How to Rebuild an Inconsistent MySQL Slave?

Krzysztof Ksiazek

MySQL slaves may become inconsistent. You can try to avoid it, but it’s really hard. Setting super_read_only and using row-based replication can help a lot, but no matter what you do, it is still possible that your slave will become inconsistent. 

What can be done to rebuild an inconsistent MySQL slave? In this blog post we’ll take a look at this problem.

First off, let’s discuss what has to happen in order to rebuild a slave. To bring a node into MySQL Replication, it has to be provisioned with data from one of the nodes in the replication topology. This data has to be consistent at the point in time when it was collected. You cannot take it on a table by table or schema by schema basis, because this will make the provisioned node inconsistent internally. Meaning some data would be older than some other part of the dataset. 

In addition to data consistency, it should also be possible to collect information about the relationship between the data and the state of replication. You want to have either binary log position at which the collected data is consistent or Global Transaction ID of the transaction which was the last one executed on the node that is the source of the data.

This leads us to the following considerations. You can rebuild a slave using any backup tool as long as this tool can generate consistent backup and it includes replication coordinates for the point-in-time in which the backup is consistent. This allows us to pick from a couple of options.

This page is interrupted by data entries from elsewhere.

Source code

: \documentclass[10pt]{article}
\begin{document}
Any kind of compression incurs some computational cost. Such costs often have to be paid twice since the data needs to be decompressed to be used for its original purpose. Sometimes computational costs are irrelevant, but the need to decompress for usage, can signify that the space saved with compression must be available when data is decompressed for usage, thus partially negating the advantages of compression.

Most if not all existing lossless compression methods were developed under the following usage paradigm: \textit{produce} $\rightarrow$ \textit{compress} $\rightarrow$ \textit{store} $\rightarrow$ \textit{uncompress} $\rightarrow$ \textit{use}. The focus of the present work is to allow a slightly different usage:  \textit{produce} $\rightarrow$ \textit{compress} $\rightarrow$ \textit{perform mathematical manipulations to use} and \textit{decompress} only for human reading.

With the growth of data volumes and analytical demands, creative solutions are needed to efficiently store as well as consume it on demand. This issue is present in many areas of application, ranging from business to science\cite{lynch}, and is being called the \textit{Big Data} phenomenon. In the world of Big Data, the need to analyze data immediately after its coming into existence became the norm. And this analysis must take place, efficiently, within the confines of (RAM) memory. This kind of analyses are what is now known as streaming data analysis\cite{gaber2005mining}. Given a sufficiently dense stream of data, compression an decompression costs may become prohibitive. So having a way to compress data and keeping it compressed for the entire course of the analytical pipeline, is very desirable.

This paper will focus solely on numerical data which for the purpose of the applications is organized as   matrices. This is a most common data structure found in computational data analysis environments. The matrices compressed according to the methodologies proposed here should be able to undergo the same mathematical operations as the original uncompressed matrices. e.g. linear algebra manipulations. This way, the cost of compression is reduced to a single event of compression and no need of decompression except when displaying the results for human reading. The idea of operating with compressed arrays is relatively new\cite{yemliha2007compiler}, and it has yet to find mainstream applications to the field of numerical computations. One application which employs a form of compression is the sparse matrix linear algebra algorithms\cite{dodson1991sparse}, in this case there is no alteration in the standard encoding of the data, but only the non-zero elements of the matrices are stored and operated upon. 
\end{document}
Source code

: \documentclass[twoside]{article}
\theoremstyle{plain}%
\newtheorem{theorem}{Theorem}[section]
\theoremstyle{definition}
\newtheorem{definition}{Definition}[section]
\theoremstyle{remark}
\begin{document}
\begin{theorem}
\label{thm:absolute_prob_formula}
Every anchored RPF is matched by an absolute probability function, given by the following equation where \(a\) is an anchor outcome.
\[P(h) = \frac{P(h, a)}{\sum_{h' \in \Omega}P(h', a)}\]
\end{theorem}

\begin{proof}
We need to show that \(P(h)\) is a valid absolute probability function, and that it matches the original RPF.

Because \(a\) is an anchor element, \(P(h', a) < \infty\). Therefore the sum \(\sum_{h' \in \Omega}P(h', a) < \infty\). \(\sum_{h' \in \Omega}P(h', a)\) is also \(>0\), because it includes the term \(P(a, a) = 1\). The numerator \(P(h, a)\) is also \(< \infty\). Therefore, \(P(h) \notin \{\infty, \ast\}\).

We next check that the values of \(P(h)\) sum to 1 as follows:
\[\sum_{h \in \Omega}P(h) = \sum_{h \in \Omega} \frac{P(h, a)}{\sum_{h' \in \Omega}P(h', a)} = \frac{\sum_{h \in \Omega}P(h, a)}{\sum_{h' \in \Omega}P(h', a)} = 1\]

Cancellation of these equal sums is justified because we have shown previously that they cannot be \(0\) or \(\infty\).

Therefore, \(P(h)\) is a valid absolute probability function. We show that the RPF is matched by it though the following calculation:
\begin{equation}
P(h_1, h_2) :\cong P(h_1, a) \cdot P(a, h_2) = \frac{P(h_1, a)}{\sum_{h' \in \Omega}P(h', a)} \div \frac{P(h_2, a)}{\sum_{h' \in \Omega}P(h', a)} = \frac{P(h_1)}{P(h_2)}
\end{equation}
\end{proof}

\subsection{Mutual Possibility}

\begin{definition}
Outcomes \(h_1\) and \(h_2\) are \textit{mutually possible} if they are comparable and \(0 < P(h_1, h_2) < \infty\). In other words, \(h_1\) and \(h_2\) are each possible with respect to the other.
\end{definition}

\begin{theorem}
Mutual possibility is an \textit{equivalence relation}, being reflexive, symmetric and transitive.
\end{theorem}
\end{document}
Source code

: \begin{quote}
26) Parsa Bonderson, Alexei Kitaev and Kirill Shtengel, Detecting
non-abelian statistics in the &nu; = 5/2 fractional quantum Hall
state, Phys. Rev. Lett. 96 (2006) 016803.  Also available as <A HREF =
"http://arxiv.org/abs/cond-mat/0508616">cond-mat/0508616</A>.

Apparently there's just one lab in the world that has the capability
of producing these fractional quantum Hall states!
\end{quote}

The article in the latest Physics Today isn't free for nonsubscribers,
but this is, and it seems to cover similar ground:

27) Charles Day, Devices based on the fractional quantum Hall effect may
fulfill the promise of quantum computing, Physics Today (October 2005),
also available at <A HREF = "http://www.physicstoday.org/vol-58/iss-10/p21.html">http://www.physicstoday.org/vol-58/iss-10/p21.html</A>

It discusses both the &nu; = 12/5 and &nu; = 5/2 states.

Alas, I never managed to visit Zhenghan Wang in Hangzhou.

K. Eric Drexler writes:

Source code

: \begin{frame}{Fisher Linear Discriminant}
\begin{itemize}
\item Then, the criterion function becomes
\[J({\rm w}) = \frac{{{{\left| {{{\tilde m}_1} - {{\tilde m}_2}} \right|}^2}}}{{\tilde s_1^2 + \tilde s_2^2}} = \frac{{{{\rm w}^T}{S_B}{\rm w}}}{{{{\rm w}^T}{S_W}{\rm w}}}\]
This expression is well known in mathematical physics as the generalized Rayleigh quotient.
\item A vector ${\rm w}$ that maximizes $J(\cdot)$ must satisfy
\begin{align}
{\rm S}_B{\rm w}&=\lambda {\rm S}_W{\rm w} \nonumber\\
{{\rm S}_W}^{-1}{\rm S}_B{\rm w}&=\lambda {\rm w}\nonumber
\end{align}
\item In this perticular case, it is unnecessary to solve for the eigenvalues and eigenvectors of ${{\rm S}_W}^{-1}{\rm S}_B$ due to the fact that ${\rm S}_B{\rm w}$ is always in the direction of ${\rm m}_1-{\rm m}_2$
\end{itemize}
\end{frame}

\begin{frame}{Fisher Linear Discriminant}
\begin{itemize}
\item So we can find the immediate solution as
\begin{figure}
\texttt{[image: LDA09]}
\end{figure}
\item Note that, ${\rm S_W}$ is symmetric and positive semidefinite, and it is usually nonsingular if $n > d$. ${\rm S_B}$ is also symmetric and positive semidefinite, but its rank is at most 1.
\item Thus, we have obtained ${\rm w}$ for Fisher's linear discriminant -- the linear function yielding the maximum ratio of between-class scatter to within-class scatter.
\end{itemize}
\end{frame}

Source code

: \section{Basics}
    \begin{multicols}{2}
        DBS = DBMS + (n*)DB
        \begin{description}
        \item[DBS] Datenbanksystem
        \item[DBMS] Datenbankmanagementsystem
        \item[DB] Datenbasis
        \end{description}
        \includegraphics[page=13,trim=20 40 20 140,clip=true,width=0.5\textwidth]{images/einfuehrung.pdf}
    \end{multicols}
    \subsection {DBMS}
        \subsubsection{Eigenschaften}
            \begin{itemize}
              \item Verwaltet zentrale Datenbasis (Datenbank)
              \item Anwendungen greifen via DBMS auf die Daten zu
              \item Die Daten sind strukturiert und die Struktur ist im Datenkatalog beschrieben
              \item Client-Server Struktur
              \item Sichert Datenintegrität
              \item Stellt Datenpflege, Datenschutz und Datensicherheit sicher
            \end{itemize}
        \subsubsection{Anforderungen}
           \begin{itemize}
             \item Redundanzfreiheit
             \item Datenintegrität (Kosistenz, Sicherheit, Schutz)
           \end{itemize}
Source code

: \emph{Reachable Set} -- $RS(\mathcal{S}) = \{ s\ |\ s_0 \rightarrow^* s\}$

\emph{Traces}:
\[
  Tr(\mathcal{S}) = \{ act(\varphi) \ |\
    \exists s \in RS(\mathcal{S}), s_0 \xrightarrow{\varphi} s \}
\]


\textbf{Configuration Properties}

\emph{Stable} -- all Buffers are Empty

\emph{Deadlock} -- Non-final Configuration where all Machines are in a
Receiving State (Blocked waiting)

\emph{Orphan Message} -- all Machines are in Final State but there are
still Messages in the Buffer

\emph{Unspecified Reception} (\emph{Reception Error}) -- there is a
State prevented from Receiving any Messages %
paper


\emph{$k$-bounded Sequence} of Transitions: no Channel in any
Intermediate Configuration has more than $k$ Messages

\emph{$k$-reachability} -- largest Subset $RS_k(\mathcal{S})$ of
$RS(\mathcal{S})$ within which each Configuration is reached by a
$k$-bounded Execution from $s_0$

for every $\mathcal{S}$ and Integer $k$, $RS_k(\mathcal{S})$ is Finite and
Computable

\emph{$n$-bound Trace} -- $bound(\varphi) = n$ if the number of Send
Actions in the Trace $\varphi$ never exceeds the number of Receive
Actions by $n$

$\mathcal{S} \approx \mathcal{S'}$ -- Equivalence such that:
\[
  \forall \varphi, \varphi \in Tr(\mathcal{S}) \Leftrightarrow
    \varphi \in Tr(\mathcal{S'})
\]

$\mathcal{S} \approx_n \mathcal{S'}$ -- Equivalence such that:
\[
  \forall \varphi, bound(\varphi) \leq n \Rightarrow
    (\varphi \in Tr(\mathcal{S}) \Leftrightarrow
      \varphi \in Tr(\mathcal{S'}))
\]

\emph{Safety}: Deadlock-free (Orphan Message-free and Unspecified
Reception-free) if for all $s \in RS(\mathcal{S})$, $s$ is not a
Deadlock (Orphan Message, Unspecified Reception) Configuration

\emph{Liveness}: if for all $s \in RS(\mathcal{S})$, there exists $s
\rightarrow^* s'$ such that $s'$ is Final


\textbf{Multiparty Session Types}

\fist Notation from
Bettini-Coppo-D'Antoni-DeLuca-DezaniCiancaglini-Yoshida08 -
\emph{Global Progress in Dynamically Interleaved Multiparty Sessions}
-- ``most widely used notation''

Using Mysqldump to Rebuild an Inconsistent MySQL Slave

Mysqldump is the most basic tool that we have to achieve this. It allows us to create a logical backup in, among others, the form of SQL statements. What is important, while being basic, it still allows us to take a consistent backup: it can use transaction to ensure that the data is consistent at the beginning of the transaction. It can also write down replication coordinates for that point, even a whole CHANGE MASTER statement, making it easy to start the replication using the backup.

Using Mydumper to Rebuild an Inconsistent MySQL Slave

Another option is to use mydumper - this tool, just like mysqldump, generates a logical backup and, just like mysqldump, can be used to create a consistent backup of the database. The main difference between mydumper and mysqldump is that mydumper, when paired with myloader, can dump and restore data in parallel, improving the dump and, especially, restore time.

Using a Snapshot to Rebuild an Inconsistent MySQL Slave

For those who use cloud providers, a possibility is to take a snapshot of the underlying block storage. Snapshots generate a point-in-time view of the data. This process is quite tricky though, as the consistency of the data and the ability to restore it depends mostly on the MySQL configuration. 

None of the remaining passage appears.